• _Source texts of formatted documents_:
########################################

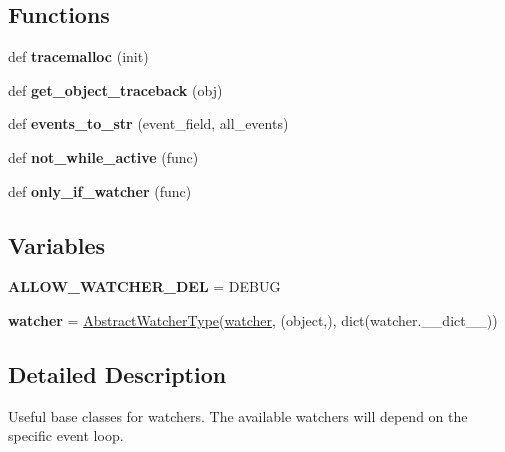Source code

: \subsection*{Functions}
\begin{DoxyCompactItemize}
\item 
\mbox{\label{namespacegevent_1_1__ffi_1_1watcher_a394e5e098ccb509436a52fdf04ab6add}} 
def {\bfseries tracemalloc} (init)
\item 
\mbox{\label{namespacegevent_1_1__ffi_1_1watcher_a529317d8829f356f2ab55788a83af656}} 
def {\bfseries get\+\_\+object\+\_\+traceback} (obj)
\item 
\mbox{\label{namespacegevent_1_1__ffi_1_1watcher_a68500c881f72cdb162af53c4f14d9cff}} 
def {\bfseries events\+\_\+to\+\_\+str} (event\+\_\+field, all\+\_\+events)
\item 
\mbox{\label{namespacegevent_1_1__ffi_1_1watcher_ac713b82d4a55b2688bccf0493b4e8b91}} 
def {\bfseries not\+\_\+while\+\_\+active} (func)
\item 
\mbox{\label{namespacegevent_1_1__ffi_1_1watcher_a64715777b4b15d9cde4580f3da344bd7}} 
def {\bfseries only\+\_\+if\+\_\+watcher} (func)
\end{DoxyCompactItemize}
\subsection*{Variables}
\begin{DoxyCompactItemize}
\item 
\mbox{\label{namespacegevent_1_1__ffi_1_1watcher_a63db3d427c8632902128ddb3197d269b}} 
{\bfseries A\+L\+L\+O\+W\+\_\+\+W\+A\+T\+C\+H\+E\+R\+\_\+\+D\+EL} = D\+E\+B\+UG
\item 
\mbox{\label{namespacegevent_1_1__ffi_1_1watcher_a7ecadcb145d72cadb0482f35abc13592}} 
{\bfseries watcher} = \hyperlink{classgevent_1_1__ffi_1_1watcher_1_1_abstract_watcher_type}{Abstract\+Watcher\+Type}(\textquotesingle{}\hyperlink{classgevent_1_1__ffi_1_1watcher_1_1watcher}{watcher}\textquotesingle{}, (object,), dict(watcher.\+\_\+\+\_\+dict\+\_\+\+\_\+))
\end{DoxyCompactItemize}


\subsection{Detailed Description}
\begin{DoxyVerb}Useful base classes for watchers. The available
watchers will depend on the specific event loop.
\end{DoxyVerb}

########################################

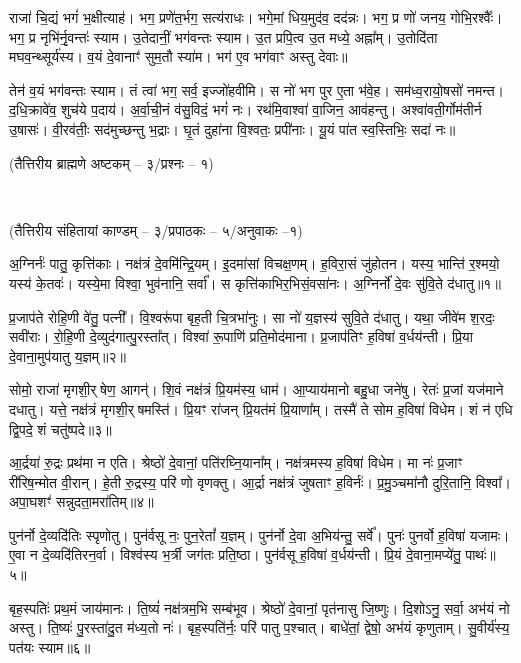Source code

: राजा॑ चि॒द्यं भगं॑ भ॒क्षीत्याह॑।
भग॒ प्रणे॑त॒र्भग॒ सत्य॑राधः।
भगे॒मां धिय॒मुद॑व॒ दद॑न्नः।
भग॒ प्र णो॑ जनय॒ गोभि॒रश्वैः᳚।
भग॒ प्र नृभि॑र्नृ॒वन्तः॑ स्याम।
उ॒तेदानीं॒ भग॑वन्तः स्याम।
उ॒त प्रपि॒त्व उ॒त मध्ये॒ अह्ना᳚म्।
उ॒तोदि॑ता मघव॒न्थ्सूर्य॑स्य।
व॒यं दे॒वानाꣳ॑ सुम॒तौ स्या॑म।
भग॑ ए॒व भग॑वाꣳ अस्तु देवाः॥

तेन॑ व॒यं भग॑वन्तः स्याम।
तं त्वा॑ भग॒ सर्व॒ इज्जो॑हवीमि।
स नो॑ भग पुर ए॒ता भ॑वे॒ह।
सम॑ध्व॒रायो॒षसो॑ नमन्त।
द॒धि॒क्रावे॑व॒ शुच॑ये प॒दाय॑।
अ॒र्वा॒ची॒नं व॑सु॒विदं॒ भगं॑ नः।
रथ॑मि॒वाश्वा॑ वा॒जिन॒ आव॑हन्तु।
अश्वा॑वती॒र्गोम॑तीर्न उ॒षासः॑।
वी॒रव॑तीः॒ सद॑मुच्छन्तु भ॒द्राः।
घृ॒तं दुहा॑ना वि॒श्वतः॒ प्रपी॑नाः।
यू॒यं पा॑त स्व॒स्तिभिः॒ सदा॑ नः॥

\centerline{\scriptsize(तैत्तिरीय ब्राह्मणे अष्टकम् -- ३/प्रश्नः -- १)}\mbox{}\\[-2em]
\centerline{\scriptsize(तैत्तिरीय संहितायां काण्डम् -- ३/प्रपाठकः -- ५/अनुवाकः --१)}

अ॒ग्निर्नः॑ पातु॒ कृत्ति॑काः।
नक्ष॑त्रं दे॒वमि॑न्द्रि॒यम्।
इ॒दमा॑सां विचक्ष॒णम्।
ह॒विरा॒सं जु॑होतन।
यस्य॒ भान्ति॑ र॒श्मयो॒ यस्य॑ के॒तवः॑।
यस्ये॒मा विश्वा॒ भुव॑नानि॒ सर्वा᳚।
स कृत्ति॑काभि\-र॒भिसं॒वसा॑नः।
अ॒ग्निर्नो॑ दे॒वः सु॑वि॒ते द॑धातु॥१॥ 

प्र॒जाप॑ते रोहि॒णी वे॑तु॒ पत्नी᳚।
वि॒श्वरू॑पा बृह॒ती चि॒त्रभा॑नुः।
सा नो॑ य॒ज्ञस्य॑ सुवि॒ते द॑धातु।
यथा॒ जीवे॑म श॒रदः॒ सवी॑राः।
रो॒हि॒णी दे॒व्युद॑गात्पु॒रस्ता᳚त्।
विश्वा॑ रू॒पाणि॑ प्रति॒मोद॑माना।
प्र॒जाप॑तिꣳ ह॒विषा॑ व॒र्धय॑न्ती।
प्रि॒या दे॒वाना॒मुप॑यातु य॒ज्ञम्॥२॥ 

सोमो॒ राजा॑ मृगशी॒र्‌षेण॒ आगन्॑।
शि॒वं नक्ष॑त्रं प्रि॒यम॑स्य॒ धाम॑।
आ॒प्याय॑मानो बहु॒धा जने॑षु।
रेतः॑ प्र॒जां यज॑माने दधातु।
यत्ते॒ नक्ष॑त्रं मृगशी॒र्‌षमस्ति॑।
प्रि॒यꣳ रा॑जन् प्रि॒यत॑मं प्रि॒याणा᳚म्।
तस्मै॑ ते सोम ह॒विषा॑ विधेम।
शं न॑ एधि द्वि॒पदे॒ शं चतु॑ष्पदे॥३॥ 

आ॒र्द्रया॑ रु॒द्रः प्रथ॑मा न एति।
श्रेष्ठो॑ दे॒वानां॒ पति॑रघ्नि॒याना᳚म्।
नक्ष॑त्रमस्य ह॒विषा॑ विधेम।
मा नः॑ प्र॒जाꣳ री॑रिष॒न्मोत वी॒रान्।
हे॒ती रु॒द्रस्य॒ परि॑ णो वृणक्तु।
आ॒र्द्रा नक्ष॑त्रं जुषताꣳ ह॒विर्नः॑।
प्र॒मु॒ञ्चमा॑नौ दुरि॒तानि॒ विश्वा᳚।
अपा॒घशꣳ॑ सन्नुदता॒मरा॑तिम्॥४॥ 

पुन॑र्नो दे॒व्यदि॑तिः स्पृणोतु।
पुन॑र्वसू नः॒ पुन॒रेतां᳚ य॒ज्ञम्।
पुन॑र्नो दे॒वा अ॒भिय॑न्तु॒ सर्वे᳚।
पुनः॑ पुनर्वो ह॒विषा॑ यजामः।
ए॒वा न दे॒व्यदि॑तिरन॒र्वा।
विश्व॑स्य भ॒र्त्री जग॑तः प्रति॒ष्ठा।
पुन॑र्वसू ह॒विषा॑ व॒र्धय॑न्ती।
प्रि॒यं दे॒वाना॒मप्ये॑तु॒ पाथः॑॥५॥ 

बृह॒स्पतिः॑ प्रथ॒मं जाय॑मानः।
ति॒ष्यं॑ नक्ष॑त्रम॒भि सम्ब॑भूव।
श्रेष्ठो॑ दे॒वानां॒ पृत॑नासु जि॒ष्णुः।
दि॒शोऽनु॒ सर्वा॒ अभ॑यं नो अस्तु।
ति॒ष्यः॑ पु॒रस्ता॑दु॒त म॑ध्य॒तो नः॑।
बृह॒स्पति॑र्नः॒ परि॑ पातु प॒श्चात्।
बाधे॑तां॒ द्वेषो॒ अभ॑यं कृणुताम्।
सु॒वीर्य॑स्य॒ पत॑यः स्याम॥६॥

########################################

• _Problem requirements_: Copy out, exactly and alone, the lines of the entries above between the ones holding "प्रि॒यꣳ रा॑जन् प्रि॒यत॑मं प्रि॒याणा᳚म्।" and "हे॒ती रु॒द्रस्य॒ परि॑ णो वृणक्तु।", inclusive.

• _Result of this exercise_:
प्रि॒यꣳ रा॑जन् प्रि॒यत॑मं प्रि॒याणा᳚म्।
तस्मै॑ ते सोम ह॒विषा॑ विधेम।
शं न॑ एधि द्वि॒पदे॒ शं चतु॑ष्पदे॥३॥ 

आ॒र्द्रया॑ रु॒द्रः प्रथ॑मा न एति।
श्रेष्ठो॑ दे॒वानां॒ पति॑रघ्नि॒याना᳚म्।
नक्ष॑त्रमस्य ह॒विषा॑ विधेम।
मा नः॑ प्र॒जाꣳ री॑रिष॒न्मोत वी॒रान्।
हे॒ती रु॒द्रस्य॒ परि॑ णो वृणक्तु।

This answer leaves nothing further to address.